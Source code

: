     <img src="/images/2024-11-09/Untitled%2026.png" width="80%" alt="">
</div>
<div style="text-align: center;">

------------------------------

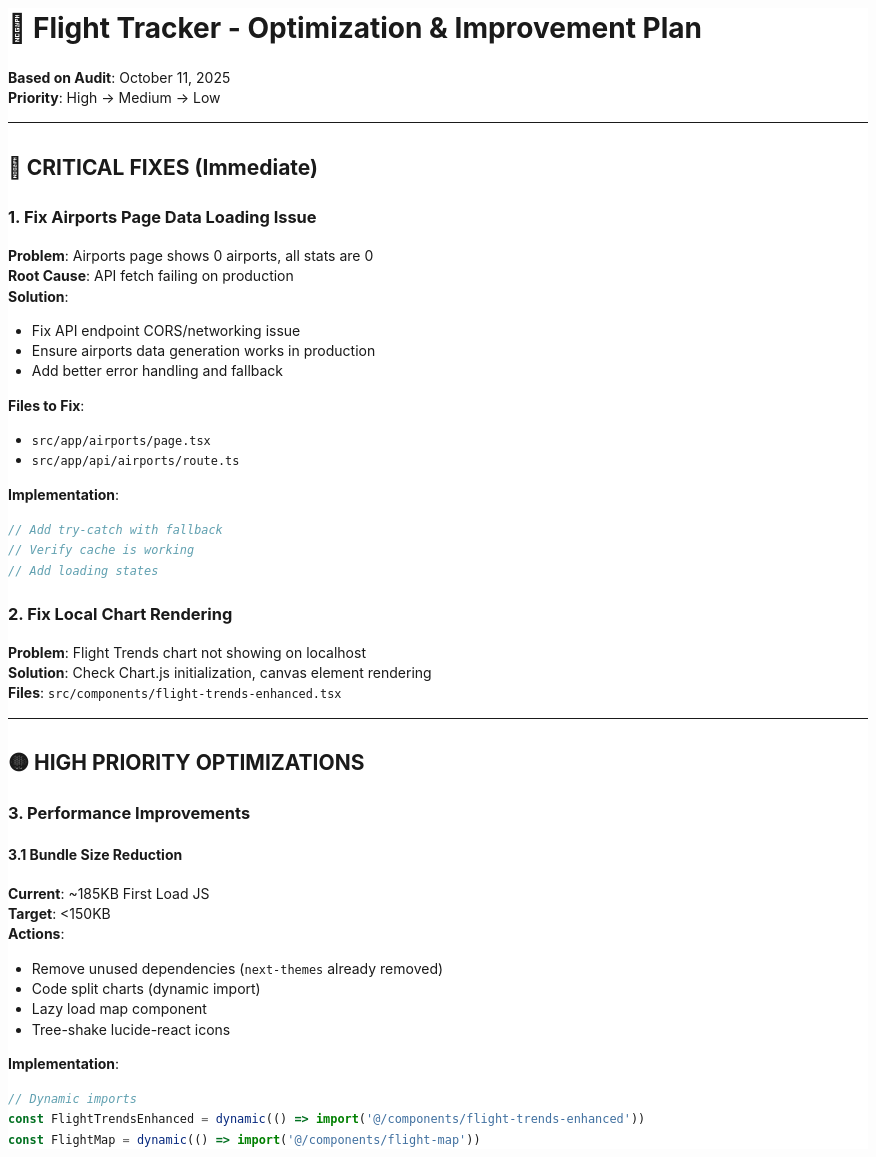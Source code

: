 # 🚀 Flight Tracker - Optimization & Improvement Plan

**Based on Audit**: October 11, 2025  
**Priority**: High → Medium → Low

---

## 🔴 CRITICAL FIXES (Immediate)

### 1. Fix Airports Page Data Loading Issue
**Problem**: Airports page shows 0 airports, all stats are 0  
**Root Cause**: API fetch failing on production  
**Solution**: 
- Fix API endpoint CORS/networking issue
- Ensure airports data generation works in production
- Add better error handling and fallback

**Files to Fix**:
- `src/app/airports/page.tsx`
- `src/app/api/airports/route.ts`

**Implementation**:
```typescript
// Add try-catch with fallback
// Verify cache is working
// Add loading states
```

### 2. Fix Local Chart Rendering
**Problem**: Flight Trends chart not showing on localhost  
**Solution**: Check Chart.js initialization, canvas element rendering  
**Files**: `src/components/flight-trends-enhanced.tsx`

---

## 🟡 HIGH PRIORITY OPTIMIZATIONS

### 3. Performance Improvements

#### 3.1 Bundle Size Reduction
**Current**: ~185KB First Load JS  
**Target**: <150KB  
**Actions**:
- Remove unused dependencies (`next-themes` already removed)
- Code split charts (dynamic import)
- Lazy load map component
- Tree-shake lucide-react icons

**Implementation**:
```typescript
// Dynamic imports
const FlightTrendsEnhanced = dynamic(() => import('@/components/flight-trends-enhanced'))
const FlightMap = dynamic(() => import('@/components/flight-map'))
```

------------------------------

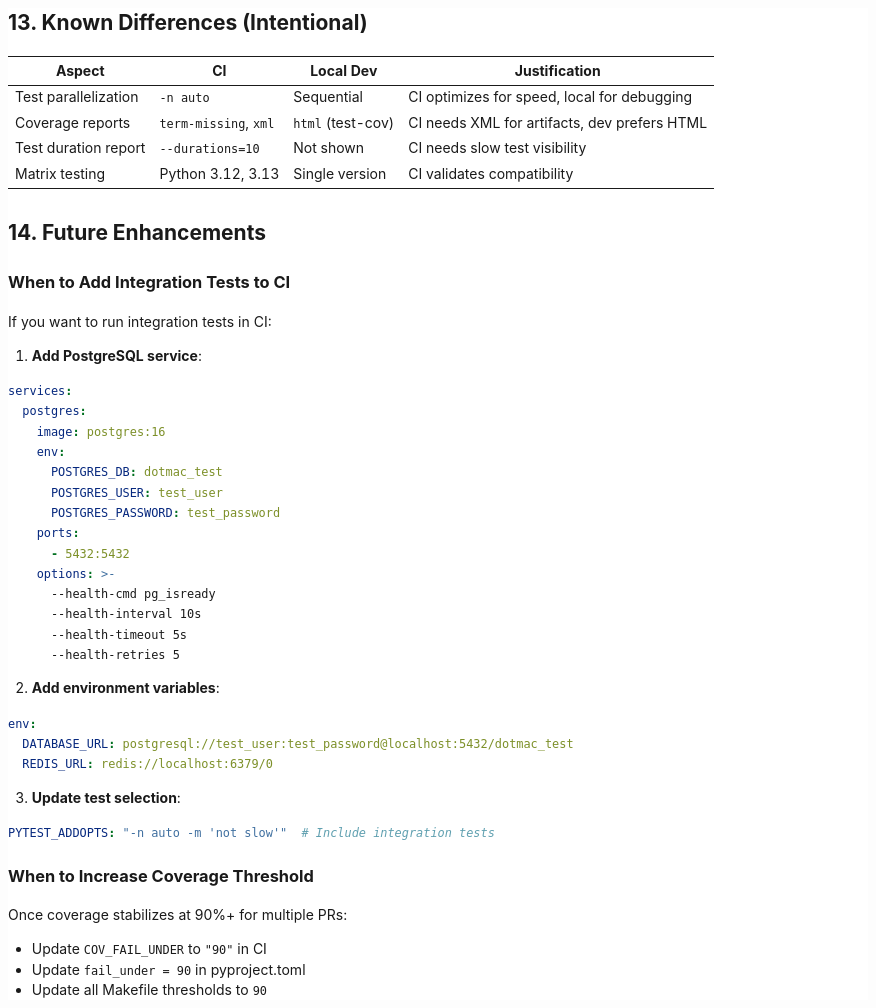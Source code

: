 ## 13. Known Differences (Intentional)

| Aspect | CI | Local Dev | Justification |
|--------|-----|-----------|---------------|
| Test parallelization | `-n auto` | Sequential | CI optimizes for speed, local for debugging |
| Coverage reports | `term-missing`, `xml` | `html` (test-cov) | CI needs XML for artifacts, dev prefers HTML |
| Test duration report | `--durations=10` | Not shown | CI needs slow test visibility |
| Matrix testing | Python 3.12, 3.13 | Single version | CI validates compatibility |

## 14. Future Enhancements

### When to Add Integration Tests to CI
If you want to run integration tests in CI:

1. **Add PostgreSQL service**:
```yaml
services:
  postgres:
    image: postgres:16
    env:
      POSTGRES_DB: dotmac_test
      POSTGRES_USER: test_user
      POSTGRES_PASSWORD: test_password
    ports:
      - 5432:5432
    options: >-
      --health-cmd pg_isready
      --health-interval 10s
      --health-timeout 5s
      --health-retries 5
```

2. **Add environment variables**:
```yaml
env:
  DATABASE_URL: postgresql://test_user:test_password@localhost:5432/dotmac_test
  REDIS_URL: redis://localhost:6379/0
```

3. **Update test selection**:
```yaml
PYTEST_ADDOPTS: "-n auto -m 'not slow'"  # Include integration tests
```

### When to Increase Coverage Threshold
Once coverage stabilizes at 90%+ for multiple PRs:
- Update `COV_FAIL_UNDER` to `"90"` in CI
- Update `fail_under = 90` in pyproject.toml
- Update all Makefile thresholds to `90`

------------------------------

▸ **Instructions to follow**
Every line of the records containing the word "Problem" must appear in the answer.

▸ **Exercise answer**
**Problem**: Airports page shows 0 airports, all stats are 0  
**Problem**: Flight Trends chart not showing on localhost  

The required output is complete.